• WHAT YOU WILL DO
Set down the material exactly. Keep every line.

──────── RECORDS FOR THE EXERCISE

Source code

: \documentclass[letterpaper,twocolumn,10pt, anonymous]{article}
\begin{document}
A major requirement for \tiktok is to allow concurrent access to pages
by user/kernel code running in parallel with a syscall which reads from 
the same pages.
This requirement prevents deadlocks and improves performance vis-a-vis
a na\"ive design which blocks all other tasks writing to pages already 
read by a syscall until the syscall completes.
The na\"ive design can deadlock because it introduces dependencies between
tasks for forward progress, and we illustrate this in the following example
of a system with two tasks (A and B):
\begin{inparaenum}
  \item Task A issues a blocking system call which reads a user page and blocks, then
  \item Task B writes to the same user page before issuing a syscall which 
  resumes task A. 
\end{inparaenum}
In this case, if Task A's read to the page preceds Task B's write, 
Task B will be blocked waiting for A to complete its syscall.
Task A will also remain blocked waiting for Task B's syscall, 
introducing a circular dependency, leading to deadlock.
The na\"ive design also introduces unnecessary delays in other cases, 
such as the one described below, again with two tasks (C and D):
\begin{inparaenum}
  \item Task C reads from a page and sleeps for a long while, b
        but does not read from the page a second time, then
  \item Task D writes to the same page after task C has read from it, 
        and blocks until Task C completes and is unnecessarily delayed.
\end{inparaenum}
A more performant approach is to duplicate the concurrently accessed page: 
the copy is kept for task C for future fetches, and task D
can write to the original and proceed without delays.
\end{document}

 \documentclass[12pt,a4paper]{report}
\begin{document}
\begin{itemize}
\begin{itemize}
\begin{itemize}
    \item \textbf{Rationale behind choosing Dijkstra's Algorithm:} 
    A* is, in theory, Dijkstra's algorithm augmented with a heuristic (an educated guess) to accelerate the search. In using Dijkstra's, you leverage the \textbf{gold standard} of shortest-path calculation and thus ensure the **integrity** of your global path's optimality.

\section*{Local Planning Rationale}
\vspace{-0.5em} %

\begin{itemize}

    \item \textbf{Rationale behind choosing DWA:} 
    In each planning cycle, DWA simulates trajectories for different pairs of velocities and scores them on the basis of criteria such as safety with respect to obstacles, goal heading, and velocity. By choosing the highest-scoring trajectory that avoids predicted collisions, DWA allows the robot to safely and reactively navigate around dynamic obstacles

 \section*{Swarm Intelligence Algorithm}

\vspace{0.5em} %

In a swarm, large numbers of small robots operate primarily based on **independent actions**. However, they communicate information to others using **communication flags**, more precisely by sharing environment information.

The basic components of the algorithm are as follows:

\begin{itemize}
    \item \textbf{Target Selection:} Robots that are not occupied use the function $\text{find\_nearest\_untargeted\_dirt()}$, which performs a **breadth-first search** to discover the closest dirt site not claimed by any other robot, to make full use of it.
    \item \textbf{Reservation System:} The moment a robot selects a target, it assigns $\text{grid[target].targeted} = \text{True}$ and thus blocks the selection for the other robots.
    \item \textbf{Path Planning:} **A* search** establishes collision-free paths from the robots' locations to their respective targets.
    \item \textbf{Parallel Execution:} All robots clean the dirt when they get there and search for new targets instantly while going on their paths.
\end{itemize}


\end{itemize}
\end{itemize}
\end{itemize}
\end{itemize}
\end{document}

────────────────

• TASK RESPONSE
Source code

: \documentclass[letterpaper,twocolumn,10pt, anonymous]{article}
\begin{document}
A major requirement for \tiktok is to allow concurrent access to pages
by user/kernel code running in parallel with a syscall which reads from 
the same pages.
This requirement prevents deadlocks and improves performance vis-a-vis
a na\"ive design which blocks all other tasks writing to pages already 
read by a syscall until the syscall completes.
The na\"ive design can deadlock because it introduces dependencies between
tasks for forward progress, and we illustrate this in the following example
of a system with two tasks (A and B):
\begin{inparaenum}
  \item Task A issues a blocking system call which reads a user page and blocks, then
  \item Task B writes to the same user page before issuing a syscall which 
  resumes task A. 
\end{inparaenum}
In this case, if Task A's read to the page preceds Task B's write, 
Task B will be blocked waiting for A to complete its syscall.
Task A will also remain blocked waiting for Task B's syscall, 
introducing a circular dependency, leading to deadlock.
The na\"ive design also introduces unnecessary delays in other cases, 
such as the one described below, again with two tasks (C and D):
\begin{inparaenum}
  \item Task C reads from a page and sleeps for a long while, b
        but does not read from the page a second time, then
  \item Task D writes to the same page after task C has read from it, 
        and blocks until Task C completes and is unnecessarily delayed.
\end{inparaenum}
A more performant approach is to duplicate the concurrently accessed page: 
the copy is kept for task C for future fetches, and task D
can write to the original and proceed without delays.
\end{document}

 \documentclass[12pt,a4paper]{report}
\begin{document}
\begin{itemize}
\begin{itemize}
\begin{itemize}
    \item \textbf{Rationale behind choosing Dijkstra's Algorithm:} 
    A* is, in theory, Dijkstra's algorithm augmented with a heuristic (an educated guess) to accelerate the search. In using Dijkstra's, you leverage the \textbf{gold standard} of shortest-path calculation and thus ensure the **integrity** of your global path's optimality.

\section*{Local Planning Rationale}
\vspace{-0.5em} %

\begin{itemize}

    \item \textbf{Rationale behind choosing DWA:} 
    In each planning cycle, DWA simulates trajectories for different pairs of velocities and scores them on the basis of criteria such as safety with respect to obstacles, goal heading, and velocity. By choosing the highest-scoring trajectory that avoids predicted collisions, DWA allows the robot to safely and reactively navigate around dynamic obstacles

 \section*{Swarm Intelligence Algorithm}

\vspace{0.5em} %

In a swarm, large numbers of small robots operate primarily based on **independent actions**. However, they communicate information to others using **communication flags**, more precisely by sharing environment information.

The basic components of the algorithm are as follows:

\begin{itemize}
    \item \textbf{Target Selection:} Robots that are not occupied use the function $\text{find\_nearest\_untargeted\_dirt()}$, which performs a **breadth-first search** to discover the closest dirt site not claimed by any other robot, to make full use of it.
    \item \textbf{Reservation System:} The moment a robot selects a target, it assigns $\text{grid[target].targeted} = \text{True}$ and thus blocks the selection for the other robots.
    \item \textbf{Path Planning:} **A* search** establishes collision-free paths from the robots' locations to their respective targets.
    \item \textbf{Parallel Execution:} All robots clean the dirt when they get there and search for new targets instantly while going on their paths.
\end{itemize}


\end{itemize}
\end{itemize}
\end{itemize}
\end{itemize}
\end{document}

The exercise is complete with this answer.